- EXERCISE REQUIREMENTS
Set down each entry below exactly as written, keeping the pictures out.

- RECORDS SHOWN
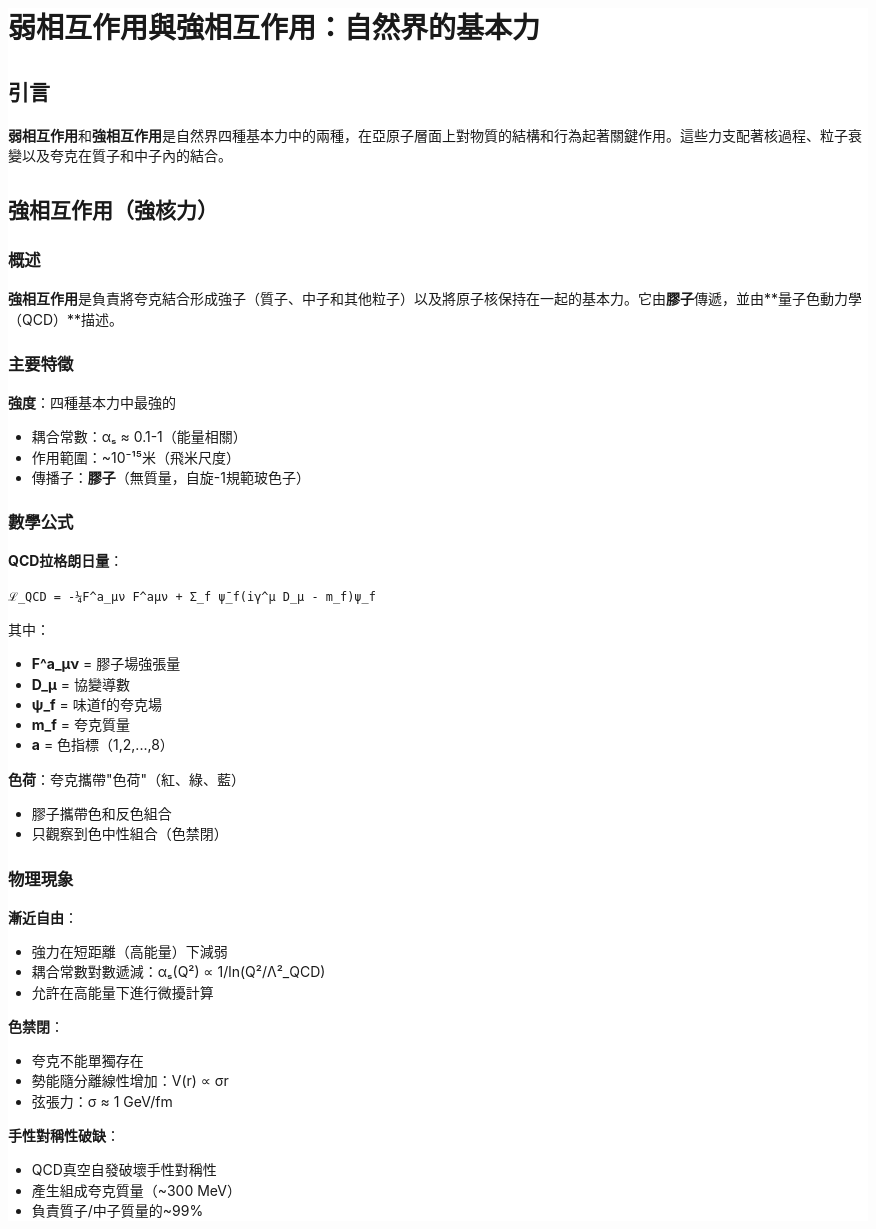 # 弱相互作用與強相互作用：自然界的基本力

## 引言

**弱相互作用**和**強相互作用**是自然界四種基本力中的兩種，在亞原子層面上對物質的結構和行為起著關鍵作用。這些力支配著核過程、粒子衰變以及夸克在質子和中子內的結合。

## 強相互作用（強核力）

### 概述

**強相互作用**是負責將夸克結合形成強子（質子、中子和其他粒子）以及將原子核保持在一起的基本力。它由**膠子**傳遞，並由**量子色動力學（QCD）**描述。

### 主要特徵

**強度**：四種基本力中最強的
- 耦合常數：αₛ ≈ 0.1-1（能量相關）
- 作用範圍：~10⁻¹⁵米（飛米尺度）
- 傳播子：**膠子**（無質量，自旋-1規範玻色子）

### 數學公式

**QCD拉格朗日量**：
```
ℒ_QCD = -¼F^a_μν F^aμν + Σ_f ψ̄_f(iγ^μ D_μ - m_f)ψ_f
```

其中：
- **F^a_μν** = 膠子場強張量
- **D_μ** = 協變導數
- **ψ_f** = 味道f的夸克場
- **m_f** = 夸克質量
- **a** = 色指標（1,2,...,8）

**色荷**：夸克攜帶"色荷"（紅、綠、藍）
- 膠子攜帶色和反色組合
- 只觀察到色中性組合（色禁閉）

### 物理現象

**漸近自由**：
- 強力在短距離（高能量）下減弱
- 耦合常數對數遞減：αₛ(Q²) ∝ 1/ln(Q²/Λ²_QCD)
- 允許在高能量下進行微擾計算

**色禁閉**：
- 夸克不能單獨存在
- 勢能隨分離線性增加：V(r) ∝ σr
- 弦張力：σ ≈ 1 GeV/fm

**手性對稱性破缺**：
- QCD真空自發破壞手性對稱性
- 產生組成夸克質量（~300 MeV）
- 負責質子/中子質量的~99%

- SOLVED PROBLEM
 # 弱相互作用與強相互作用：自然界的基本力

## 引言

**弱相互作用**和**強相互作用**是自然界四種基本力中的兩種，在亞原子層面上對物質的結構和行為起著關鍵作用。這些力支配著核過程、粒子衰變以及夸克在質子和中子內的結合。

## 強相互作用（強核力）

### 概述

**強相互作用**是負責將夸克結合形成強子（質子、中子和其他粒子）以及將原子核保持在一起的基本力。它由**膠子**傳遞，並由**量子色動力學（QCD）**描述。

### 主要特徵

**強度**：四種基本力中最強的
- 耦合常數：αₛ ≈ 0.1-1（能量相關）
- 作用範圍：~10⁻¹⁵米（飛米尺度）
- 傳播子：**膠子**（無質量，自旋-1規範玻色子）

### 數學公式

**QCD拉格朗日量**：
```
ℒ_QCD = -¼F^a_μν F^aμν + Σ_f ψ̄_f(iγ^μ D_μ - m_f)ψ_f
```

其中：
- **F^a_μν** = 膠子場強張量
- **D_μ** = 協變導數
- **ψ_f** = 味道f的夸克場
- **m_f** = 夸克質量
- **a** = 色指標（1,2,...,8）

**色荷**：夸克攜帶"色荷"（紅、綠、藍）
- 膠子攜帶色和反色組合
- 只觀察到色中性組合（色禁閉）

### 物理現象

**漸近自由**：
- 強力在短距離（高能量）下減弱
- 耦合常數對數遞減：αₛ(Q²) ∝ 1/ln(Q²/Λ²_QCD)
- 允許在高能量下進行微擾計算

**色禁閉**：
- 夸克不能單獨存在
- 勢能隨分離線性增加：V(r) ∝ σr
- 弦張力：σ ≈ 1 GeV/fm

**手性對稱性破缺**：
- QCD真空自發破壞手性對稱性
- 產生組成夸克質量（~300 MeV）
- 負責質子/中子質量的~99%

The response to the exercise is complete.